Much has been written about this phrase, some of it by me.
It’s not something I’ve ever said easily, and the impulse to say (or type) it is one I’ve only developed over the last year or two, with the substantial help of one or two women in particular, who, to hear them tell it, would fairly quiver on hearing or reading the words. Or even simply “GG.”
I rarely speak the words aloud. Doing so feels trite, almost silly. A few times, I forced myself to growl it into a woman’s, ear, always to great effect. But it always has felt just a little… unnatural.
That said, I’m pretty fully sold on its use in email or text.
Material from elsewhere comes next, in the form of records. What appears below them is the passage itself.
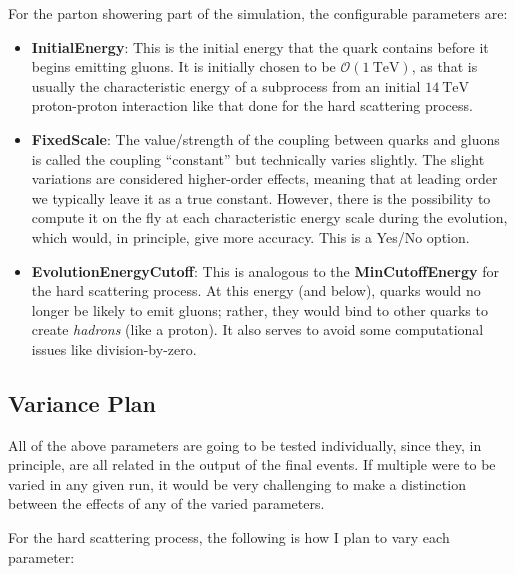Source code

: For the parton showering part of the simulation, the configurable parameters are:

\begin{itemize}
\item \textbf{InitialEnergy}: This is the initial energy that the quark contains before it begins emitting gluons. It is initially chosen to be $\mathcal{O}(\qty{1}{\tera\electronvolt})$, as that is usually the characteristic energy of a subprocess from an initial $\qty{14}{\tera\electronvolt}$ proton-proton interaction like that done for the hard scattering process.
\item \textbf{FixedScale}: The value/strength of the coupling between quarks and gluons is called the coupling ``constant'' but technically varies slightly. The slight variations are considered higher-order effects, meaning that at leading order we typically leave it as a true constant. However, there is the possibility to compute it on the fly at each characteristic energy scale during the evolution, which would, in principle, give more accuracy. This is a Yes/No option.
\item \textbf{EvolutionEnergyCutoff}: This is analogous to the \textbf{MinCutoffEnergy} for the hard scattering process. At this energy (and below), quarks would no longer be likely to emit gluons; rather, they would bind to other quarks to create \textit{hadrons} (like a proton). It also serves to avoid some computational issues like division-by-zero.
\end{itemize}




\subsection{Variance Plan}

All of the above parameters are going to be tested individually, since they, in principle, are all related in the output of the final events. If multiple were to be varied in any given run, it would be very challenging to make a distinction between the effects of any of the varied parameters.

For the hard scattering process, the following is how I plan to vary each parameter:

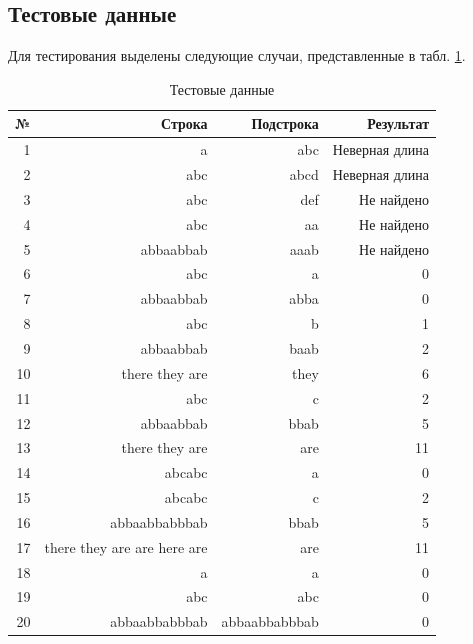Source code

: \documentclass[a4paper,12pt]{article}
\begin{document}
\subsection{Тестовые данные}
\label{fig:test_data}

Для тестирования выделены следующие случаи, представленные в табл. \ref{test0}.

\begin{table} [h!]
	\begin{center}
		\caption{Тестовые данные}
		\begin{tabular}{|r|r|r|r|}
			\hline
			№ &     Строка &  Подстрока &  Результат \\
			\hline
			1 &          a &        abc &  Неверная длина \\
			\hline
			2 &        abc &       abcd &  Неверная длина \\
			\hline
			3 &        abc &        def &  Не найдено \\
			\hline
			4 &        abc &         aa &  Не найдено \\
			\hline
			5 &  abbaabbab &       aaab &  Не найдено \\
			\hline
			6 &        abc &          a &          0 \\
			\hline
			7 &  abbaabbab &       abba &          0 \\
			\hline
			8 &        abc &          b &          1 \\
			\hline
			9 &  abbaabbab &       baab &          2 \\
			\hline
			10 & there they are &       they &          6 \\
			\hline
			11 &        abc &          c &          2 \\
			\hline
			12 &  abbaabbab &       bbab &          5 \\
			\hline
			13 & there they are &        are &         11 \\
			\hline
			14 &     abcabc &          a &          0 \\
			\hline
			15 &     abcabc &          c &          2 \\
			\hline
			16 & abbaabbabbbab &       bbab &          5 \\
			\hline
			17 & there they are are here are &        are &         11 \\
			\hline
			18 &          a &          a &          0 \\
			\hline
			19 &        abc &        abc &          0 \\
			\hline
			20 & abbaabbabbbab & abbaabbabbbab &          0 \\
			\hline
		\end{tabular} 
		
		\label{test0}
	\end{center}
\end{table}
\end{document}
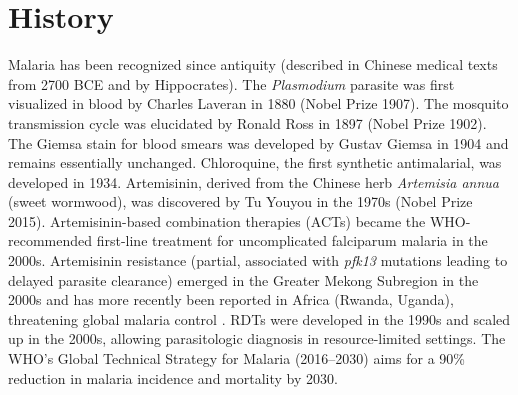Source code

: \section*{History}
Malaria has been recognized since antiquity (described in Chinese medical texts from 2700 BCE and by Hippocrates). The \textit{Plasmodium} parasite was first visualized in blood by Charles Laveran in 1880 (Nobel Prize 1907). The mosquito transmission cycle was elucidated by Ronald Ross in 1897 (Nobel Prize 1902). The Giemsa stain for blood smears was developed by Gustav Giemsa in 1904 and remains essentially unchanged. Chloroquine, the first synthetic antimalarial, was developed in 1934. Artemisinin, derived from the Chinese herb \textit{Artemisia annua} (sweet wormwood), was discovered by Tu Youyou in the 1970s (Nobel Prize 2015). Artemisinin-based combination therapies (ACTs) became the WHO-recommended first-line treatment for uncomplicated falciparum malaria in the 2000s. Artemisinin resistance (partial, associated with \textit{pfk13} mutations leading to delayed parasite clearance) emerged in the Greater Mekong Subregion in the 2000s and has more recently been reported in Africa (Rwanda, Uganda), threatening global malaria control \cite{ashley2014spread}. RDTs were developed in the 1990s and scaled up in the 2000s, allowing parasitologic diagnosis in resource-limited settings. The WHO's Global Technical Strategy for Malaria (2016--2030) aims for a 90\% reduction in malaria incidence and mortality by 2030.

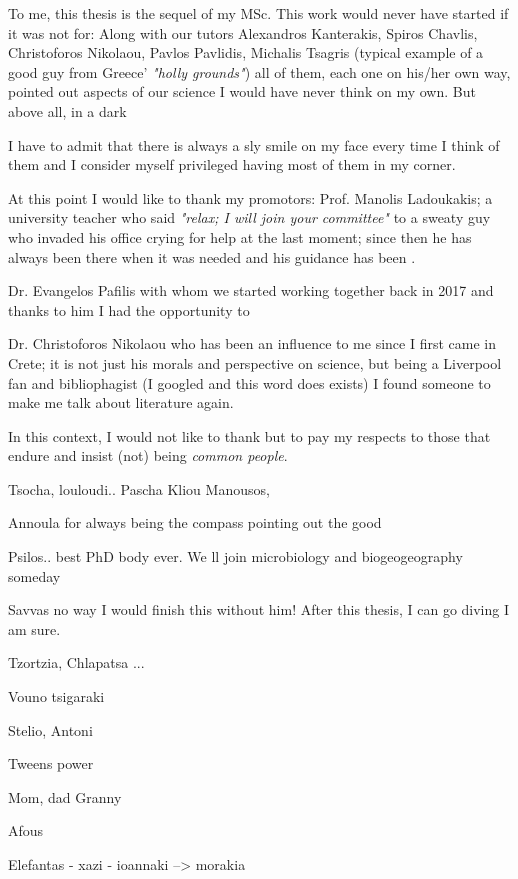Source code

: \documentclass[master=elt, cleveref, autoref, masteroption=eg]{kulemt}
\begin{document}
\begin{preface}
   To me, this thesis is the sequel of my MSc. 
   This work would never have started if it was not for:
   Along with our tutors Alexandros Kanterakis, Spiros Chavlis, 
   Christoforos Nikolaou, 
   Pavlos Pavlidis, 
   Michalis Tsagris (typical example of a 
   good guy from Greece' \textit{"holly grounds"}) 
   all of them, each one on his/her own way, pointed out aspects of our science I would have never think on my own. 
   But above all, in a dark 

   I have to admit that there is always a sly smile on my face every time I think of them 
   and I consider myself privileged having most of them in my corner. 

   At this point I would like to thank my promotors: 
   Prof. Manolis Ladoukakis; a university teacher who said \textit{"relax; I will join your committee"} 
   to a sweaty guy who invaded his office crying for help at the last moment; 
   since then he has always been there when it was needed and his guidance has been . 

   Dr. Evangelos Pafilis with whom we started working together back in 2017 
   and thanks to him I had the opportunity to

   Dr. Christoforos Nikolaou who has been an influence to me since I first came in Crete; 
   it is not just his morals and perspective on science, but being a Liverpool fan and bibliophagist 
   (I googled and this word does exists)
   I found someone to make me talk about literature again. 



   In this context, I would not like to thank but to pay my respects to those that endure 
   and insist (not) being \textit{common people}.

   Tsocha, louloudi.. 
   Pascha 
   Kliou 
   Manousos, 
  
   Annoula for always being the compass pointing out the good 

   Psilos.. best PhD body ever. We ll join microbiology and biogeogeography someday 

   Savvas no way I would finish this without him! After this thesis, I can go diving I am sure. 
   
   Tzortzia, Chlapatsa ... 

   Vouno tsigaraki 

   Stelio, Antoni

   Tweens power 

   Mom, dad 
   Granny 


   Afous 


   Elefantas - xazi - ioannaki --> morakia  
  
\end{preface}
\end{document}
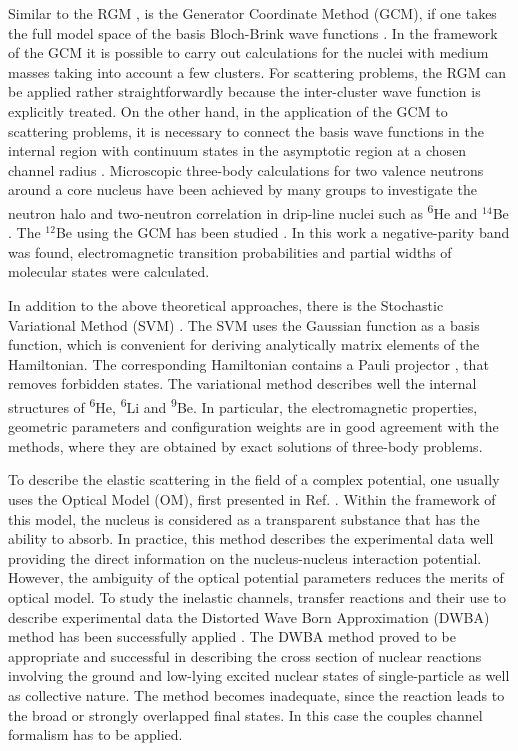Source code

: \documentclass[
12pt, %
oneside, %
english, %
doublespacing, %
doublespacing, %
toctotoc, %
parskip, %
headsepline, %
]{MastersDoctoralThesis} %
\newcommand{\he}{\textsuperscript{6}He\xspace}
\newcommand{\li}{\textsuperscript{6}Li\xspace}
\newcommand{\be}{\textsuperscript{9}Be\xspace}
\begin{document}
Similar to the RGM \cite{horiuchi1970generator}, is the Generator Coordinate Method (GCM), if one takes the full model space of the basis Bloch-Brink wave functions \cite{brink1966proceedings}. 
In the framework of the GCM it is possible to carry out calculations for the nuclei with medium masses taking into account a few clusters. 
For scattering problems, the RGM can be applied rather straightforwardly because the inter-cluster wave function is explicitly treated. On the other hand, in the application of the GCM to scattering problems, it is necessary to connect the basis wave functions in the internal region with continuum states in the asymptotic region at a chosen channel radius \cite{descouvemont2010r}. 
 Microscopic three-body calculations for two valence neutrons around a core nucleus have been achieved by many groups to investigate the neutron halo and two-neutron correlation in drip-line nuclei such as \he and $^{14}$Be \cite{arai1999structure, descouvemont1995halo}. 
 The $^{12}$Be using the GCM has been studied \cite{descouvemont200112be}. 
 In this work a negative-parity band was found, electromagnetic transition probabilities and partial widths of molecular states were calculated.
 

In addition to the above theoretical approaches, there is the Stochastic Variational Method (SVM) \cite{kukulin1977stochastic, voronchev1994study, kukulin1986detailed, kukulin1984detailed}. 
The SVM uses the Gaussian function as a basis function, which is convenient for  deriving analytically matrix elements of the Hamiltonian. 
The corresponding Hamiltonian contains a Pauli projector \cite{kukulin1978orthogonal}, that removes forbidden states. 
The variational method describes well the internal structures of \he, \li and \be \cite{kukulin1984detailed, kukulin1986detailed, voronchev1994study}. 
In particular, the electromagnetic properties, geometric parameters and configuration weights are in good agreement with the methods, where they are obtained by exact solutions of three-body problems. 

To describe the elastic scattering in the field of a complex potential, one usually uses the Optical Model (OM), first presented in Ref. \cite{feshbach1958optical}. Within the framework of this model, the nucleus is considered as a transparent substance that has the ability to absorb. In practice, this method describes the experimental data well providing the direct information on the nucleus-nucleus interaction potential.
However, the ambiguity of the optical potential parameters reduces the merits of optical model.
To study the inelastic channels, transfer reactions and their use to describe experimental data the Distorted Wave Born Approximation (DWBA) method has been successfully applied \cite{satchler1960gamma}.
The DWBA method proved to be appropriate and successful in describing the cross section of nuclear reactions involving the ground and low-lying excited nuclear states of single-particle as well as collective nature.
The method becomes inadequate, since the reaction leads to the broad or strongly overlapped final states.
In this case the couples channel formalism has to be applied.
\end{document}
Somehow, not having to speak it, to be seen and heard while saying it, liberates me, and nowadays, I sprinkle it liberally (though, of course, only when earned) throughout various virtual interactions. Almost always to (virtual) great effect.
I’m ambivalent about it, but have come to enjoy at least typing it, if not speaking it.
But the other day, after the snarky Luna complied with some or other request of mine, I replied, “Good girl,” and for a moment, I thought I’d lost her.
“Don’t call me a good girl. It’s unoriginal and I hate things that are generic,” she wrote. (Oh, snap!)
Well ok.
I’ve written before about my struggle with second-wave feminism and its impact on my ability comfortably to objectify. For the most part, I’m over that particular hurdle.
If you’re hot, I have no qualms about telling you you’re hot; if I want to fuck you, I’ll tell you that. If I want to see your ass, I’ll tell you to turn around, or to bend over, or to take something off. Always politely, respectfully, and often in the form of a question, or a request. But I’ll tell you. And you won’t mistake the form of the communication for its meaning.
But even though I’ll do all this comfortably, you’re still a woman to me, not a girl. A woman with power and agency. If you’re not, if you are a girl, that’s a turn-off. It’s why my appreciation for shaved pussies – greater today than it was when I wrote this – remains ambivalent.
I like women. When a woman submits to me, complies with me, the arousing potency of the act derives from her starting position of power and strength, and not from her assuming a role – the role of the “good girl” – but rather from her departing from her normal ways of interacting, even as she remains a powerful woman. She’s submitting as an expression of her agency, not her helplessness.
This is why I have such a complicated relationship to this expression.
What do you think? Guys, do you say it? Feel it? Mean it? Women, what do you think? How does it make you feel? Why?